Wenn es nur einen Sportwagen gäbe, den wir dieses Jahr fahren dürften, dann müsste es wohl der neue Lotus Emira sein. Mit ihm verabschiedet sich die Marke nicht nur vom manuellen Getriebe, sondern auch vom Verbrennungsmotor (die künftige Produktion sieht leider ausschließlich Elektromodelle vor). Also, liebe Leser, das war´s dann: Der Schwanengesang des analogen britischen Sportwagens. Aber wir sind überglücklich zu berichten, dass diese Gipfelleistung nicht enttäuscht hat. Unser Emira besitzt wohl die Konfiguration für die man sich entscheiden sollte, weil er einen V6 im Heck und ein manuelles Sechsganggetriebe an der Seite des Fahrers offeriert. Setzt man sich rein, dann erlebt man bezüglich Komfort und Qualität einen riesigen Sprung vorwärts. Es fühlt sich wirklich an, als wäre Lotus im Vergleich zu allem, was man in der Vergangenheit gebaut hat, zwei Generationen weiter.

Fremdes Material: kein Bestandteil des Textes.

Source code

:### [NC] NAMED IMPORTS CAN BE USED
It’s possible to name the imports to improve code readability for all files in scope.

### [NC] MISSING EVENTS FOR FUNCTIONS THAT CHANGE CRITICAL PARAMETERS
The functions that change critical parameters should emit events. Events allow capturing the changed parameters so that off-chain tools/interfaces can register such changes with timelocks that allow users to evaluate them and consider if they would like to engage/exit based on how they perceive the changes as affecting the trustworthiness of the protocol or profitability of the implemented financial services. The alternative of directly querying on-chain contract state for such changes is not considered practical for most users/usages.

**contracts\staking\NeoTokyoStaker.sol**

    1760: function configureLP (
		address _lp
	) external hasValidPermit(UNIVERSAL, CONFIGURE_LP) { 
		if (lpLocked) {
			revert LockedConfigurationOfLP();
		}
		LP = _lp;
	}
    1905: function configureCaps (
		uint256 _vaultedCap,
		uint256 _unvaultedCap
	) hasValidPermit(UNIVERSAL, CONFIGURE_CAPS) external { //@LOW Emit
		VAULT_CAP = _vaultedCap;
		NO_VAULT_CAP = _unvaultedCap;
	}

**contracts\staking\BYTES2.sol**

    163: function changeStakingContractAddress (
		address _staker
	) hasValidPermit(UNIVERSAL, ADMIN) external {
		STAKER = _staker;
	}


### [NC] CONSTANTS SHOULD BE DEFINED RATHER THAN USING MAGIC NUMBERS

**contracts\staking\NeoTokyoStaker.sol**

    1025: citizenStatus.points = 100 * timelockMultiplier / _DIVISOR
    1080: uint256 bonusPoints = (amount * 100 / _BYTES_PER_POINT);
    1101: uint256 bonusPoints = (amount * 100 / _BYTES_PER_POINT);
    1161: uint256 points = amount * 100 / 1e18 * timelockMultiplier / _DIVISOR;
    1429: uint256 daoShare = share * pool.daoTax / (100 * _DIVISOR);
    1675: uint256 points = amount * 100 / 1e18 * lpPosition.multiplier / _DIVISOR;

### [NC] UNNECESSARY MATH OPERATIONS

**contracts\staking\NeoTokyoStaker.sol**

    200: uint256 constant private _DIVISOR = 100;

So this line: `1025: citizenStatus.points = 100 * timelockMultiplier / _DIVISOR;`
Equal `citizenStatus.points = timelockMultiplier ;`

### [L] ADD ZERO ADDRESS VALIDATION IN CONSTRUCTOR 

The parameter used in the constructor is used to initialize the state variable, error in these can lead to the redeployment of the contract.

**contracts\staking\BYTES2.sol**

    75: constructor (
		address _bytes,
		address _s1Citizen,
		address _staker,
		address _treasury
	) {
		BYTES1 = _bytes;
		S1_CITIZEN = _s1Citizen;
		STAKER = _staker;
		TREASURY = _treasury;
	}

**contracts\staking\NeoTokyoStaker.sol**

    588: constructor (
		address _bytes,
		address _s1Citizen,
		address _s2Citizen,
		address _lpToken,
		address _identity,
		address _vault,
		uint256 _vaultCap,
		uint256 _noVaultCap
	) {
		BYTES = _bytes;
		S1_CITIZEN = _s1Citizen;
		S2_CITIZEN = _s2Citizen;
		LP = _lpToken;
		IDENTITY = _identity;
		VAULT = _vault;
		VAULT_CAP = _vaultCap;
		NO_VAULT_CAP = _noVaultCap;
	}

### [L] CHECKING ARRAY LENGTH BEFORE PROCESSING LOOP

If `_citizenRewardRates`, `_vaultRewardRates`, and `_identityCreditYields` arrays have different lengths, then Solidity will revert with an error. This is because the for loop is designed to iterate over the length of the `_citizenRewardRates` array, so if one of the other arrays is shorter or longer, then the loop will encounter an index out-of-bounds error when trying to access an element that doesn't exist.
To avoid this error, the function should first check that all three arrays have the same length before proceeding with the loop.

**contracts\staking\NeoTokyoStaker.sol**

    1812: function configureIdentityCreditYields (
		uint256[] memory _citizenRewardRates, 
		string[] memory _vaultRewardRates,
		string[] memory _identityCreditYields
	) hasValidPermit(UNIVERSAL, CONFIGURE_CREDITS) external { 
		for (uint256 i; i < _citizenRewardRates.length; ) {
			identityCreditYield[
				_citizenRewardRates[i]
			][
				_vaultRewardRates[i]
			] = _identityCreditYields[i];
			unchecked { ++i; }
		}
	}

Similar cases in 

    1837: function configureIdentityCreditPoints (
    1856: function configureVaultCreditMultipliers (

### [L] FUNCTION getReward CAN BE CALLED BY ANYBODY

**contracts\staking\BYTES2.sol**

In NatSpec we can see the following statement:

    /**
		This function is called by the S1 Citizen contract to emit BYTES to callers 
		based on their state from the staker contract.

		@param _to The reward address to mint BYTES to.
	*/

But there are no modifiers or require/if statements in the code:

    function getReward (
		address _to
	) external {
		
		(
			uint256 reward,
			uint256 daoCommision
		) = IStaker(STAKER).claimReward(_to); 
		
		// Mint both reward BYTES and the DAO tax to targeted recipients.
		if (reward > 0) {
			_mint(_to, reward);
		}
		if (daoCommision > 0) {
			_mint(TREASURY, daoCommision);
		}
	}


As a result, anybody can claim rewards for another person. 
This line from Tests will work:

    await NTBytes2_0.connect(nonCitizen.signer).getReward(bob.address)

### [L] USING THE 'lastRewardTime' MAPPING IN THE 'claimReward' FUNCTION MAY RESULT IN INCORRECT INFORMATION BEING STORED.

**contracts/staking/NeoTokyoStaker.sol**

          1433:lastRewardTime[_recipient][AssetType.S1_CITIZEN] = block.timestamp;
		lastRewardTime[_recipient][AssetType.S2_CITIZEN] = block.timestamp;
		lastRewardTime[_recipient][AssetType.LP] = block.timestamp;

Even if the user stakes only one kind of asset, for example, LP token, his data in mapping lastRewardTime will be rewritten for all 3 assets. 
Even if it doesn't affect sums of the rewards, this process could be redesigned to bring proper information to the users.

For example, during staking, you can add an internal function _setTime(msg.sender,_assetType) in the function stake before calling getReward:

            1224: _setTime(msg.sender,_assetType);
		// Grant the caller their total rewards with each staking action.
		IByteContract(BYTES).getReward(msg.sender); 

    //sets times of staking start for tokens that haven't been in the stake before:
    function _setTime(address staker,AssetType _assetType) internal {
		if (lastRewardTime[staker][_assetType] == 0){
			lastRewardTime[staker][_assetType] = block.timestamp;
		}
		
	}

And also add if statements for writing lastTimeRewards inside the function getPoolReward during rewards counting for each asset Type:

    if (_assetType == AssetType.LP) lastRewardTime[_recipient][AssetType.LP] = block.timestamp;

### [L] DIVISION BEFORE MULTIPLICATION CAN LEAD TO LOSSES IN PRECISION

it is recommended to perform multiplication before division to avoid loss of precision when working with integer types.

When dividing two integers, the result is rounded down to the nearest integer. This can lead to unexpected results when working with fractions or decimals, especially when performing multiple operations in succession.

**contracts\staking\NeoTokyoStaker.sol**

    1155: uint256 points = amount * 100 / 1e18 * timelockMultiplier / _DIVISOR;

Unsere Zeit mit dem Emira war zwar kurz, aber es brauchte auch nicht lang, um sich in diesen burgunderroten Lotus zu verlieben. Die Schaltung hört sich an – und fühlt sich auch so an – wie ein Repetiergewehr, der V6 stößt bei höheren Geschwindigkeiten ein beherztes Geheul aus und die Federung ist ein Meisterwerk: Sie fühlt sich fest geerdet an und absorbiert trotzdem die schlimmsten Unebenheiten der schlaglochreichen Straßen von West Sussex, ohne, dass man erbarmungslos durchgerüttelt wird. Überraschenderweise wirkt der Emira nicht raketenschnell. Aber das muss er aus unserer Sicht auch nicht, denn man kann ihn überall, auf allen Straßen, voll auskosten und muss bei der Rückkehr keine wutschnaubenden Vorladungen des Gesetzes befürchten. Wenn Sie das Budget haben, dann tun Sie sich diesen Gefallen und kaufen diesen Lotus!